Required action:
Could you copy out every line of the data where the word "Guía" occurs?

BEGIN Record set

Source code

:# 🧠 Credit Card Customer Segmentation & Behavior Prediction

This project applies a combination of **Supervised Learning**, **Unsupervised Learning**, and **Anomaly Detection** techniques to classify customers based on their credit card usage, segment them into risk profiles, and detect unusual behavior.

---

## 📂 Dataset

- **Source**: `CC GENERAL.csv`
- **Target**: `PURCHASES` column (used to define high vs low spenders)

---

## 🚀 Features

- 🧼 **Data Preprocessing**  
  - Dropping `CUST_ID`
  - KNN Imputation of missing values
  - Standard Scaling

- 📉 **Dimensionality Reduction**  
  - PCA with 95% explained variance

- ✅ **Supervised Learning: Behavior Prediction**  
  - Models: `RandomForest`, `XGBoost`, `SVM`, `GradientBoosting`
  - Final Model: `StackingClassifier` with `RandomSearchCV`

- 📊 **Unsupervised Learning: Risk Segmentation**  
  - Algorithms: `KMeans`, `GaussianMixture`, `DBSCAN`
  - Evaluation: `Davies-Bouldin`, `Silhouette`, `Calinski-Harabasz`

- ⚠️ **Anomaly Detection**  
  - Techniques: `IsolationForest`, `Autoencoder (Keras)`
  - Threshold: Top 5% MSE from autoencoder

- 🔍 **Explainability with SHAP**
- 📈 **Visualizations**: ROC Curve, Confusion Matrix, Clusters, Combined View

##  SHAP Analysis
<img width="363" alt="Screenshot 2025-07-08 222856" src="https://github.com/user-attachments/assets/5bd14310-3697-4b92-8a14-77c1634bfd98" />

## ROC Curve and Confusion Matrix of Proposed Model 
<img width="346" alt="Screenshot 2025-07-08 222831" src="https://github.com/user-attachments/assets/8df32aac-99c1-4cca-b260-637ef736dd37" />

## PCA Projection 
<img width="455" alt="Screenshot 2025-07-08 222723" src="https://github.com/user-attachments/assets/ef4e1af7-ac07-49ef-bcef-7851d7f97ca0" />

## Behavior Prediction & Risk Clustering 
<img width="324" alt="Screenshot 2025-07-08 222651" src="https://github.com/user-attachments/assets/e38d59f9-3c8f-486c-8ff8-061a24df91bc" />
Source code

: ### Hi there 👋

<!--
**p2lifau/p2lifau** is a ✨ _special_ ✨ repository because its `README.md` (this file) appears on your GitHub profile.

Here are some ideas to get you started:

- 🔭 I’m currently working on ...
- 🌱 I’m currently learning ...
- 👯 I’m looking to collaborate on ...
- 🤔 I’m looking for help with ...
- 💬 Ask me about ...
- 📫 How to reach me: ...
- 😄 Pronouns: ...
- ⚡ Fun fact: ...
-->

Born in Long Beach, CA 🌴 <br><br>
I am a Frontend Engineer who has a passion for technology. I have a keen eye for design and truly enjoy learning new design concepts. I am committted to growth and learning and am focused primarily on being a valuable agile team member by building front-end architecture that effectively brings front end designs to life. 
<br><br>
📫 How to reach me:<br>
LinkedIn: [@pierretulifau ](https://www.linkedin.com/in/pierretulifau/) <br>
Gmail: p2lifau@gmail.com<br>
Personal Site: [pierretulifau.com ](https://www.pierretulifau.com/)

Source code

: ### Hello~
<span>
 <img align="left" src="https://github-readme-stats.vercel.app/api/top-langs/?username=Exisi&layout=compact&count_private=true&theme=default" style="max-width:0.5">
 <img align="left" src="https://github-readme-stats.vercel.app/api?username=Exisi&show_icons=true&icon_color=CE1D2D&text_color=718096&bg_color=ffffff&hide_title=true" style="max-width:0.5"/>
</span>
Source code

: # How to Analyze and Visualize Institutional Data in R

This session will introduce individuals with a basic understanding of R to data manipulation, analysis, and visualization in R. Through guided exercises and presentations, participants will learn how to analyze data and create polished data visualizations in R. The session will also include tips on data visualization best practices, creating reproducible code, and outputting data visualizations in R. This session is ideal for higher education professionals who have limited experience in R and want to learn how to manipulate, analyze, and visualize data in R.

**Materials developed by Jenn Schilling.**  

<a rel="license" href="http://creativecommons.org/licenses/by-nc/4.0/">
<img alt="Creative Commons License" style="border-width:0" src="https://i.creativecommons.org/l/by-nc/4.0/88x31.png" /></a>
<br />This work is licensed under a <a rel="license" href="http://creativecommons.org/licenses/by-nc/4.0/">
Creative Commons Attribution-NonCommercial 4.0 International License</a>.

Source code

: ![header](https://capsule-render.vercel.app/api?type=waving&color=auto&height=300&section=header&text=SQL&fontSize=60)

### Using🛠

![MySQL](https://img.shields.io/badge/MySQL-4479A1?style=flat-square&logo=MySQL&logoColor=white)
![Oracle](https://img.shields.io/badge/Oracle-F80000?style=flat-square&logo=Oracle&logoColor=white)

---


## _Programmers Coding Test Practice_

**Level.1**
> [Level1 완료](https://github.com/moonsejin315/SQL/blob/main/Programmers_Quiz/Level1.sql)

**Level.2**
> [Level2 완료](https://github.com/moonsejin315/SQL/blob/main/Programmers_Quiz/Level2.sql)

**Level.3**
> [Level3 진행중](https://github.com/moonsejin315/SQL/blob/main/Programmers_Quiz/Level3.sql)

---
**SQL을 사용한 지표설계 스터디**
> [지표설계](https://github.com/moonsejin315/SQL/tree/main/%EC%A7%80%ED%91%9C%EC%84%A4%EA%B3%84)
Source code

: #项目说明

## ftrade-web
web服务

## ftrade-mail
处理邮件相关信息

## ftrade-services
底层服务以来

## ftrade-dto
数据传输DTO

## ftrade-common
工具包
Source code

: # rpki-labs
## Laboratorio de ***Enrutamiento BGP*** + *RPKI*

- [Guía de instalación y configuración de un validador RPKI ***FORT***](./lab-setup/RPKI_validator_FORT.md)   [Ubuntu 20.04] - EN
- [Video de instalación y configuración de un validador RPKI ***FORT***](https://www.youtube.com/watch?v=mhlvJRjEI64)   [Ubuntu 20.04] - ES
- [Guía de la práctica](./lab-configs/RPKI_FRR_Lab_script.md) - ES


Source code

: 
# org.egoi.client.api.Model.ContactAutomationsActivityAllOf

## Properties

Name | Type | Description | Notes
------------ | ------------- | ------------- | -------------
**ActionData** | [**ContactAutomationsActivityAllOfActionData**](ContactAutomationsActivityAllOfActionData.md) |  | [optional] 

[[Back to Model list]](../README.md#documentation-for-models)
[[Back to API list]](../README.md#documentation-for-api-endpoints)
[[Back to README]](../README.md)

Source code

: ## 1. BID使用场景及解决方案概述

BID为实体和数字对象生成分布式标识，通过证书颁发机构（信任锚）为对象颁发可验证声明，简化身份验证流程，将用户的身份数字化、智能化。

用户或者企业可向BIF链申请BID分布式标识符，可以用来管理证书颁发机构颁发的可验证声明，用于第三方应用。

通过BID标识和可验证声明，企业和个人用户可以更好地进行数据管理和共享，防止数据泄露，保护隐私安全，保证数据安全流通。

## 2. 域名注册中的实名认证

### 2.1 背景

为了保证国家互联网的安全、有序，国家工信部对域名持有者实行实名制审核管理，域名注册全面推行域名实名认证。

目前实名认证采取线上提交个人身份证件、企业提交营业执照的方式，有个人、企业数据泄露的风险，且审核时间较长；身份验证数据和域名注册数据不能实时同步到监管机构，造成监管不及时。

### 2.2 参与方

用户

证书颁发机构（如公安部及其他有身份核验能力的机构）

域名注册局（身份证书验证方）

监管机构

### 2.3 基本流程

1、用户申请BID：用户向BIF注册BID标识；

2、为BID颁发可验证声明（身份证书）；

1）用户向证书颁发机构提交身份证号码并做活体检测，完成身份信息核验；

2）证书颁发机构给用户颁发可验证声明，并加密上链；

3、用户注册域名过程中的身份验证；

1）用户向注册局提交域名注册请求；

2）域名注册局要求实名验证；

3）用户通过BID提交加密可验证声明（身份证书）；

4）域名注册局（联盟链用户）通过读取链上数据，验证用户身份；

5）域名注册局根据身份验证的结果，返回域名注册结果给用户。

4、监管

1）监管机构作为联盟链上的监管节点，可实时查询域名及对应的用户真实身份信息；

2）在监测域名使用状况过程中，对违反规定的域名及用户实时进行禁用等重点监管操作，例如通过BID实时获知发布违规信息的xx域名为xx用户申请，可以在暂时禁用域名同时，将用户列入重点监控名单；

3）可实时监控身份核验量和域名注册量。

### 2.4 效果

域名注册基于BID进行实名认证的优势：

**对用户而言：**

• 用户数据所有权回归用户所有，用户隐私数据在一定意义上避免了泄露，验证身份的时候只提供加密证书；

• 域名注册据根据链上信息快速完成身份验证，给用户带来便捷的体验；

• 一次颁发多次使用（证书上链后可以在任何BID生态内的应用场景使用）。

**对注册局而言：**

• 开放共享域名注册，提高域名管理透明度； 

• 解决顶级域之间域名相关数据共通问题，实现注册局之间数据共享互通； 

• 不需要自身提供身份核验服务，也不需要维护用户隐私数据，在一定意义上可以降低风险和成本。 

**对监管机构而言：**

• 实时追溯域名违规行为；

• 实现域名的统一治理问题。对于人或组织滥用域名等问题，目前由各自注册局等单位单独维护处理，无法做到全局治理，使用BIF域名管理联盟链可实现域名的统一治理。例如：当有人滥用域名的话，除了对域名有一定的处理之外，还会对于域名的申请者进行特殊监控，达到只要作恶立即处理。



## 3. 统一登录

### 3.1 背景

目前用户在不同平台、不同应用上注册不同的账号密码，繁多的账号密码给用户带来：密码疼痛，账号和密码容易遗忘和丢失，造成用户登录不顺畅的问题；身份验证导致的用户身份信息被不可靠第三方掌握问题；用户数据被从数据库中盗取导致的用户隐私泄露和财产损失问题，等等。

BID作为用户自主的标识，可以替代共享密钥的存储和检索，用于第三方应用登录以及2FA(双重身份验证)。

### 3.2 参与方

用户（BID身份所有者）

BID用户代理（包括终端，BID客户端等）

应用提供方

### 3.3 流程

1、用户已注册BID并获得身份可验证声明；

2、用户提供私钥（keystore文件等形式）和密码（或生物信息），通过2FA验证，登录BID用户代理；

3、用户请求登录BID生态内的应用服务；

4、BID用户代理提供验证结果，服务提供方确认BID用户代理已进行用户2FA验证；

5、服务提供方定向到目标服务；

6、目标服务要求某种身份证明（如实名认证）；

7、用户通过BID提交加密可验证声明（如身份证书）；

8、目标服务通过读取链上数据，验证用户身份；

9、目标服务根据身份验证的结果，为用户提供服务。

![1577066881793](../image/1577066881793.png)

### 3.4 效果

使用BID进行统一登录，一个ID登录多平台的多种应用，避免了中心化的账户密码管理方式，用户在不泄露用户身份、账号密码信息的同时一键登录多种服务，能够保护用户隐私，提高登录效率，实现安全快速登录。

END Record set

Output of the exercise:
- [Guía de instalación y configuración de un validador RPKI ***FORT***](./lab-setup/RPKI_validator_FORT.md)   [Ubuntu 20.04] - EN
- [Guía de la práctica](./lab-configs/RPKI_FRR_Lab_script.md) - ES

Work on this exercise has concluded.